Exercise input
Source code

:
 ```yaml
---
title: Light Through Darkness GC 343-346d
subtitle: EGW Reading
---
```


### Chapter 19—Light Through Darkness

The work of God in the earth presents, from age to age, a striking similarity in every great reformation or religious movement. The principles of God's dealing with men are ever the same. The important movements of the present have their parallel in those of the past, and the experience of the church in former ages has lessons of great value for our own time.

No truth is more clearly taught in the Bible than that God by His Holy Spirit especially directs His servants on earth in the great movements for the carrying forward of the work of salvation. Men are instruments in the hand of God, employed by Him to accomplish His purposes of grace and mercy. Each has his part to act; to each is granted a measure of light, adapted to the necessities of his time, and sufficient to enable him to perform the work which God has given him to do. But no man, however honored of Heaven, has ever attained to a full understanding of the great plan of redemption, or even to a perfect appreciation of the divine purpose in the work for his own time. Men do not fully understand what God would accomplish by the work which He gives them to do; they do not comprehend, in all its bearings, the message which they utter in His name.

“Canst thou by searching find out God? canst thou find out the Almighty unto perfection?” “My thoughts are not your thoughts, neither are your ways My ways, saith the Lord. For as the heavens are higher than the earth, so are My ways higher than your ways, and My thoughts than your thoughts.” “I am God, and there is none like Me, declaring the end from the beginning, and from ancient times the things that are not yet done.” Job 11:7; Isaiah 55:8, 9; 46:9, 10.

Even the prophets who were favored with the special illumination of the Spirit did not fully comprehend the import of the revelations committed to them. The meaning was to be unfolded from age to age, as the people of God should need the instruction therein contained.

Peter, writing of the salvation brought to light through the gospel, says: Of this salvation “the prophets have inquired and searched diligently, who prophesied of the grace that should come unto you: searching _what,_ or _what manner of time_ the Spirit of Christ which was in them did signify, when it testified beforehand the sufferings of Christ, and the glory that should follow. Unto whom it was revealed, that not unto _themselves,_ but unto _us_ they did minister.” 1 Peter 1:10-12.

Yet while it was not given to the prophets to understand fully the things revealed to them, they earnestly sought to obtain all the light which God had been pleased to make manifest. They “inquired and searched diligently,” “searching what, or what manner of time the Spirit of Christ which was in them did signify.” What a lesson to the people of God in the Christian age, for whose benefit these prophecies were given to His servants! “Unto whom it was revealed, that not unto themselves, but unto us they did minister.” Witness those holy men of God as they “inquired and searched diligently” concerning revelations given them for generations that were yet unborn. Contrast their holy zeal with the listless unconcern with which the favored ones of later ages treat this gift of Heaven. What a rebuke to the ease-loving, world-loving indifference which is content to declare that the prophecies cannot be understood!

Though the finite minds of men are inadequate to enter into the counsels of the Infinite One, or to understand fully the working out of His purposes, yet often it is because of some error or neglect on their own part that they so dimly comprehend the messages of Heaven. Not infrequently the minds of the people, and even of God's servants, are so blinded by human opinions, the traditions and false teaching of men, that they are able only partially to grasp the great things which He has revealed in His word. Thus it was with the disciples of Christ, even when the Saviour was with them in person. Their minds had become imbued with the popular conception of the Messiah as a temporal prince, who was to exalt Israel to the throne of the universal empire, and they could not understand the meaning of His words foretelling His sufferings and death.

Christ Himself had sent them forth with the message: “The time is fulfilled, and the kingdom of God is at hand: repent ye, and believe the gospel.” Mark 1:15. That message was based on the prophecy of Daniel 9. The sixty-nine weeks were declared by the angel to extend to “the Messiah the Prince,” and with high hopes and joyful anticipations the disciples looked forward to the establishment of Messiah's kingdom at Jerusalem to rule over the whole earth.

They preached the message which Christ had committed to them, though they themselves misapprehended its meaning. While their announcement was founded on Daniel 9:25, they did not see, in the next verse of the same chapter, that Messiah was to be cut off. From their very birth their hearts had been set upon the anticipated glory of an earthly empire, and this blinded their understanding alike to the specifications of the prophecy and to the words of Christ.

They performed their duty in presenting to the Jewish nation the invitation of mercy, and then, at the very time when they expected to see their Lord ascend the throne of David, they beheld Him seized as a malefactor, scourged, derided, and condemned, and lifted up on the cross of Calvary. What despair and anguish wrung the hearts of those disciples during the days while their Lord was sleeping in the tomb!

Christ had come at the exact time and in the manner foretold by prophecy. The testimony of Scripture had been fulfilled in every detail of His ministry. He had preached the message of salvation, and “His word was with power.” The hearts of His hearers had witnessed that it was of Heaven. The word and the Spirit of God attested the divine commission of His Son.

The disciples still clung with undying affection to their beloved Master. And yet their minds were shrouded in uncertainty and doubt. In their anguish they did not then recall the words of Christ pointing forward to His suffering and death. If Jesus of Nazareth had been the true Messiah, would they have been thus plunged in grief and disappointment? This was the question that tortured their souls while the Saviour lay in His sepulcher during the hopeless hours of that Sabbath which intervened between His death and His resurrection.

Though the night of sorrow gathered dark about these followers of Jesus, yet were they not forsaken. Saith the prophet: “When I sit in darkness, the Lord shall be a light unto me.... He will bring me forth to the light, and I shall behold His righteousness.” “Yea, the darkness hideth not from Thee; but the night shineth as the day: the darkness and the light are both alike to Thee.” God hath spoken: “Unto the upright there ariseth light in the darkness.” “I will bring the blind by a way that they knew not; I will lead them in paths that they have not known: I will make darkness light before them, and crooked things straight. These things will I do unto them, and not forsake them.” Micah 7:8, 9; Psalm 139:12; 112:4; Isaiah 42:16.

--

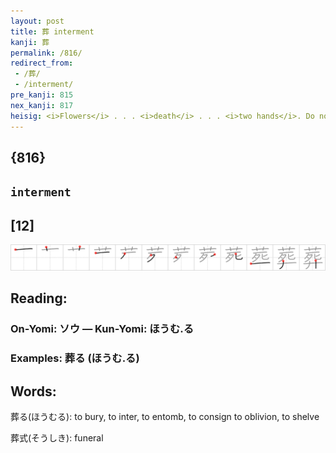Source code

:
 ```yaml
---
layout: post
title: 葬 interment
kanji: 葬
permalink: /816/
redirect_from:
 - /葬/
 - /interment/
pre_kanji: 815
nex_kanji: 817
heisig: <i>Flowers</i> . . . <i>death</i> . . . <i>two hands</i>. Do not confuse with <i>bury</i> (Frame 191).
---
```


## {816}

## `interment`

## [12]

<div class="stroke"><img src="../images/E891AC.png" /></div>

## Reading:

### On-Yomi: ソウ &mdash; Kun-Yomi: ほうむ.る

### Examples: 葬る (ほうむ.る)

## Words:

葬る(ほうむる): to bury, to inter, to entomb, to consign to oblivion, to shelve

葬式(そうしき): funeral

Task item
Counting only lines that contain the word "preached", state how many appear in the entries, and add nothing.

Answer box
2